● **ACTION ITEM**: Check each line of the listing, and copy it if it contains the word "https".

● **EXERCISE DATA**:
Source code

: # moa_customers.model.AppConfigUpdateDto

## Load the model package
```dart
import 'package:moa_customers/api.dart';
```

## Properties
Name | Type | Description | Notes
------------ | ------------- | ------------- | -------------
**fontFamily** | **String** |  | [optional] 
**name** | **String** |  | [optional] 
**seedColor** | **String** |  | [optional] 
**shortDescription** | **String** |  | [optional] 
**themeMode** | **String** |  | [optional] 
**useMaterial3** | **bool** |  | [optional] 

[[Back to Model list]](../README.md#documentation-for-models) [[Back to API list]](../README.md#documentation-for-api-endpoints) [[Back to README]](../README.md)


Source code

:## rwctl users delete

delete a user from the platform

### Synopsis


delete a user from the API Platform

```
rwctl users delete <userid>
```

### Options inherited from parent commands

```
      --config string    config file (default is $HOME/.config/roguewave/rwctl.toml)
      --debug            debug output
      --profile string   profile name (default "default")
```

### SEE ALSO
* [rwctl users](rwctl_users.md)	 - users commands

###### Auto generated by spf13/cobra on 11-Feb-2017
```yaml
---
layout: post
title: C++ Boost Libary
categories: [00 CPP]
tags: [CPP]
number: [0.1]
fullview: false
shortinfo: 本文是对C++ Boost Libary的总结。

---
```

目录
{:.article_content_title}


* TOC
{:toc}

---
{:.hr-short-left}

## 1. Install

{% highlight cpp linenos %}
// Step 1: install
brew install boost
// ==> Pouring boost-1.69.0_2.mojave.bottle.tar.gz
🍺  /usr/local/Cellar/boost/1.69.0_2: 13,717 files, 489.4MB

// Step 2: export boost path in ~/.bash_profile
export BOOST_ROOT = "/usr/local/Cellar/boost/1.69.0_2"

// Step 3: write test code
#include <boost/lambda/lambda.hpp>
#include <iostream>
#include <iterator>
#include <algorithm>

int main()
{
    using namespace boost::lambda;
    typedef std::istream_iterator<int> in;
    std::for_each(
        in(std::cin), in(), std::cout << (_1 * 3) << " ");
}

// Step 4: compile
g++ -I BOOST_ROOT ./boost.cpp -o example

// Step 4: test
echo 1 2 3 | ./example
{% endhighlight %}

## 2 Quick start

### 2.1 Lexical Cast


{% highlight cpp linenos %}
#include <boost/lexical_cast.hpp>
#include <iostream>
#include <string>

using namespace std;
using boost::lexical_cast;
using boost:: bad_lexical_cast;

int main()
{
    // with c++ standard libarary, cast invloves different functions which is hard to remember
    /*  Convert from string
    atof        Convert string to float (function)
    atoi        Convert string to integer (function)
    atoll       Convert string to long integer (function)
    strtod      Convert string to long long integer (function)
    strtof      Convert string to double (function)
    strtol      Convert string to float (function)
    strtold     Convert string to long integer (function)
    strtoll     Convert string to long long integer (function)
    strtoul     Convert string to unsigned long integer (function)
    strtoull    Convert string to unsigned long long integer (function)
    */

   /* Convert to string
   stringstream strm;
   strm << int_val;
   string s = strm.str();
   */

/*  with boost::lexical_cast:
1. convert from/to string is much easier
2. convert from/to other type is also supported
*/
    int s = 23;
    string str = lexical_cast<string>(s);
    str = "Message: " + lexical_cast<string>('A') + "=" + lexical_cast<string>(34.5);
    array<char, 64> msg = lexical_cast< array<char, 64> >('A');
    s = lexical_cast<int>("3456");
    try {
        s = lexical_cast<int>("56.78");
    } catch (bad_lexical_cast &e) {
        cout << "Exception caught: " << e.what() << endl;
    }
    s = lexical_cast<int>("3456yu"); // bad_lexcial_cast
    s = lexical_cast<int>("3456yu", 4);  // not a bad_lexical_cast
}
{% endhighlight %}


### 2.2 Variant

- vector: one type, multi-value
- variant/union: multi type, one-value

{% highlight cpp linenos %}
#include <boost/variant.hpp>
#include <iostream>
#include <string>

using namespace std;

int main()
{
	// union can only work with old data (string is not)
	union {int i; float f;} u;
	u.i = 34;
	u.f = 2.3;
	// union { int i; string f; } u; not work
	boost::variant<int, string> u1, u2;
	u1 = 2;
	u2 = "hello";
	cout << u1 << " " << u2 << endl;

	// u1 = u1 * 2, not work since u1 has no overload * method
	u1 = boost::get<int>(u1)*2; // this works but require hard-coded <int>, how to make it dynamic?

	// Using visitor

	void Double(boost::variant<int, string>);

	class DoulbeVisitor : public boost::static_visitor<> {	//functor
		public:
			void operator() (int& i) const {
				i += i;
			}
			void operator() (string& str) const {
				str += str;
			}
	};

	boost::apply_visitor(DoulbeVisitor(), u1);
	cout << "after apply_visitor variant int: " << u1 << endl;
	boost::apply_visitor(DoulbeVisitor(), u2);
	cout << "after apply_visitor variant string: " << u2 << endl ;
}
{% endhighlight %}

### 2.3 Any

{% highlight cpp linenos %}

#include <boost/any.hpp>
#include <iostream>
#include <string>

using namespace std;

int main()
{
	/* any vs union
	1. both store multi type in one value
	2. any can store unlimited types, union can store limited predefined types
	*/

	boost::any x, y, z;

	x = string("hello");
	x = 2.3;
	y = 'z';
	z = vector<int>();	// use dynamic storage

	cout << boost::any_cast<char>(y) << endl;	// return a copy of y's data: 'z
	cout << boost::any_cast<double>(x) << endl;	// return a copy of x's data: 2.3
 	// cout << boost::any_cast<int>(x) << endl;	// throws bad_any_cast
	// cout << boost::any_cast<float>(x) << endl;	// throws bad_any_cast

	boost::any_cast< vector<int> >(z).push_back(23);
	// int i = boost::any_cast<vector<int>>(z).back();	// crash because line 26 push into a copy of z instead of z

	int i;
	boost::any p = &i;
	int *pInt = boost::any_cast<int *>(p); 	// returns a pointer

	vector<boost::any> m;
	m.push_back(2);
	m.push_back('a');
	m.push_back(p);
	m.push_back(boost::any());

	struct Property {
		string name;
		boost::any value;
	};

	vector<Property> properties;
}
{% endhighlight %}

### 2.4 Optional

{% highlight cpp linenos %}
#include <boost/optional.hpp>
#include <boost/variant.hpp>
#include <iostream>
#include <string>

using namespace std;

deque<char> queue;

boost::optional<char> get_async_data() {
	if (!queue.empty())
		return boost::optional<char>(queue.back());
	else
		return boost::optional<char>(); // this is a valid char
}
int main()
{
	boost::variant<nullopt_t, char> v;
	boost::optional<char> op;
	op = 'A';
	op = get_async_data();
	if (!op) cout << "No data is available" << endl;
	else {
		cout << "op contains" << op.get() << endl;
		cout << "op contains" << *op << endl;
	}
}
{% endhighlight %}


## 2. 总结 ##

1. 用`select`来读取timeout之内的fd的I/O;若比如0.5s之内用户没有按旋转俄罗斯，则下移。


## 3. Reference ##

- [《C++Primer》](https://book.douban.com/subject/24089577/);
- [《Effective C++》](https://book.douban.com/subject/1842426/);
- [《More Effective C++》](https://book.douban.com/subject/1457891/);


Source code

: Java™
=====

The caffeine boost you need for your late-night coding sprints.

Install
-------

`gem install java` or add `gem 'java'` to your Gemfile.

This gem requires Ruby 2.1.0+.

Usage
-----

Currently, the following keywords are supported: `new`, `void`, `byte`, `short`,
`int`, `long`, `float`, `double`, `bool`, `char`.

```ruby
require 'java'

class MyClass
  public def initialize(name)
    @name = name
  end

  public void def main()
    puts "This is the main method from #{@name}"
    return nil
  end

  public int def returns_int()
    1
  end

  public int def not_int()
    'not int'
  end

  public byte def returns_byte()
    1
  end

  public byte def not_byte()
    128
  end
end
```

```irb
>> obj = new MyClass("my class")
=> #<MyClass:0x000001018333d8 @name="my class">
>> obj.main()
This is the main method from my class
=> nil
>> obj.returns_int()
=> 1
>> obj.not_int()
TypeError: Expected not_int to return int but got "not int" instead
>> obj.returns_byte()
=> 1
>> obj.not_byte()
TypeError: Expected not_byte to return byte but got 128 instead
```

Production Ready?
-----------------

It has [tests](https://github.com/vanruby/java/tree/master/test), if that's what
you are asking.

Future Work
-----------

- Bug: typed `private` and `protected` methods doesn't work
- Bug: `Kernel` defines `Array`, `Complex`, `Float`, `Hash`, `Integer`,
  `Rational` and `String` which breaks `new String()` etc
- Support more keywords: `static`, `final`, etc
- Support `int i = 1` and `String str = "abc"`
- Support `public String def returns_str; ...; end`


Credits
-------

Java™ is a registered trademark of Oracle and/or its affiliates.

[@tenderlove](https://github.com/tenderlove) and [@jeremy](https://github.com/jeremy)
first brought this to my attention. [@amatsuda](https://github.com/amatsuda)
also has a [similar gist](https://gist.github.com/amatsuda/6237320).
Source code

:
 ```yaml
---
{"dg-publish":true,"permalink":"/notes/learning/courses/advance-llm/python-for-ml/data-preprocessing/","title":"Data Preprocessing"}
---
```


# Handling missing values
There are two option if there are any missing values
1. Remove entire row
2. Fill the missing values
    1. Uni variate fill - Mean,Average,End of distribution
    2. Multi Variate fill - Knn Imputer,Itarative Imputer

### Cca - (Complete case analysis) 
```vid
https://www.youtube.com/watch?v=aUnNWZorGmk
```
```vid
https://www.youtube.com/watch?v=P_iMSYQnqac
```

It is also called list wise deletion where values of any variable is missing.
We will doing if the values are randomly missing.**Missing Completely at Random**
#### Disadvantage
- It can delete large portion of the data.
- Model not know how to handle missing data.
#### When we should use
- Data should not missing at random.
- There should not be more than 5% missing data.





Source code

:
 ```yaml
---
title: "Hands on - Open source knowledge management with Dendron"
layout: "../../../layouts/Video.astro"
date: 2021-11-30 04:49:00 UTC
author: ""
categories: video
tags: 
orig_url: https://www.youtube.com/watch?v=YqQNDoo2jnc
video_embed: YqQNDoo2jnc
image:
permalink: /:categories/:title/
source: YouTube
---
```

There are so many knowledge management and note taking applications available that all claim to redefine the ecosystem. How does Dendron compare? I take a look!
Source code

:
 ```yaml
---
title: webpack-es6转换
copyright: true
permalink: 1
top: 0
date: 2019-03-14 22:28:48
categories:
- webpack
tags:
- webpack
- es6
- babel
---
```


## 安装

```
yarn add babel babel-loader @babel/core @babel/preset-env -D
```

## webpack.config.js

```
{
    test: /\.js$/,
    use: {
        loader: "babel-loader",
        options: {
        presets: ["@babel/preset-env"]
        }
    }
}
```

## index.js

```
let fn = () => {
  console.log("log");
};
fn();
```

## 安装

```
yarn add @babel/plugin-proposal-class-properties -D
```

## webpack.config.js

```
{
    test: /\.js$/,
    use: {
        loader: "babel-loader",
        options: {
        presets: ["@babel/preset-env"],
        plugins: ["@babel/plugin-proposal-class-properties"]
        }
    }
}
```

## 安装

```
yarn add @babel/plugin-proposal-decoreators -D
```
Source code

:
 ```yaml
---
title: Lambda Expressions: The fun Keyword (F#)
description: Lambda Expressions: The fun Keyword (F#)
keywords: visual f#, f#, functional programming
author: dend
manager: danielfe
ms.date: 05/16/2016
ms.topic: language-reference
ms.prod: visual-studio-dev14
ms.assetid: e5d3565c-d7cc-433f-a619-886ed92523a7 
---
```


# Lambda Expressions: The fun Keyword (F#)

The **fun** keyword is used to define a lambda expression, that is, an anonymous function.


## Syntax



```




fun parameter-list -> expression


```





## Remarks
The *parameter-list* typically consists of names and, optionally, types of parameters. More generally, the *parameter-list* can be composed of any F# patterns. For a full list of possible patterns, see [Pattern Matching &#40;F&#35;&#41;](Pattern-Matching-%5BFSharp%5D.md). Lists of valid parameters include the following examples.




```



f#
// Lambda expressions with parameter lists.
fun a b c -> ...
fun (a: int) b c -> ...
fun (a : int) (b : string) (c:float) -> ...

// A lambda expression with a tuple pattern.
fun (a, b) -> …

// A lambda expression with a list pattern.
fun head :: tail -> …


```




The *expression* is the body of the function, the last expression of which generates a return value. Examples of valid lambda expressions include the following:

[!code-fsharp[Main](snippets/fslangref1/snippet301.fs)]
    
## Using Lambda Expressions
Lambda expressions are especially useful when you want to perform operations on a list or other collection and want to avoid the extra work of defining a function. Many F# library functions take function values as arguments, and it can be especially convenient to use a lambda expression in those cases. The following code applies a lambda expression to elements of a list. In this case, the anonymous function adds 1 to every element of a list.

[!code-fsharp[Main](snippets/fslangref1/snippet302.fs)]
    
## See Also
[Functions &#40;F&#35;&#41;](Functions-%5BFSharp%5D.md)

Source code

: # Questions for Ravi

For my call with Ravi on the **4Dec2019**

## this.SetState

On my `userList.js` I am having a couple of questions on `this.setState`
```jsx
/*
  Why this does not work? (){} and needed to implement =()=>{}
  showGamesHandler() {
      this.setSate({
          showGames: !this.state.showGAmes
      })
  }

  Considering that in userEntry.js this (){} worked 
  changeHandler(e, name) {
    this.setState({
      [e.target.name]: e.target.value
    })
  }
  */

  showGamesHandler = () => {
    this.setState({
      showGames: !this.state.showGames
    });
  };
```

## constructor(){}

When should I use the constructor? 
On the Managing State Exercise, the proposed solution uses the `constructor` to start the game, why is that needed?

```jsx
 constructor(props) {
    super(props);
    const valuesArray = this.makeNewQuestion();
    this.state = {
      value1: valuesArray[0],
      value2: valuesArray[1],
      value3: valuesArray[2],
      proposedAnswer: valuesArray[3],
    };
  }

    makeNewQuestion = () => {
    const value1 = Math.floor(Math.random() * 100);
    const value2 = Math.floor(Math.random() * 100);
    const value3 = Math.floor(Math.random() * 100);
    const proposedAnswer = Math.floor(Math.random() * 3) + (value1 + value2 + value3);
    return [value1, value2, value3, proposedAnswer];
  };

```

● **FINAL ANSWER**:
- [《C++Primer》](https://book.douban.com/subject/24089577/);
- [《Effective C++》](https://book.douban.com/subject/1842426/);
- [《More Effective C++》](https://book.douban.com/subject/1457891/);
It has [tests](https://github.com/vanruby/java/tree/master/test), if that's what
[@tenderlove](https://github.com/tenderlove) and [@jeremy](https://github.com/jeremy)
first brought this to my attention. [@amatsuda](https://github.com/amatsuda)
also has a [similar gist](https://gist.github.com/amatsuda/6237320).
https://www.youtube.com/watch?v=aUnNWZorGmk
https://www.youtube.com/watch?v=P_iMSYQnqac
orig_url: https://www.youtube.com/watch?v=YqQNDoo2jnc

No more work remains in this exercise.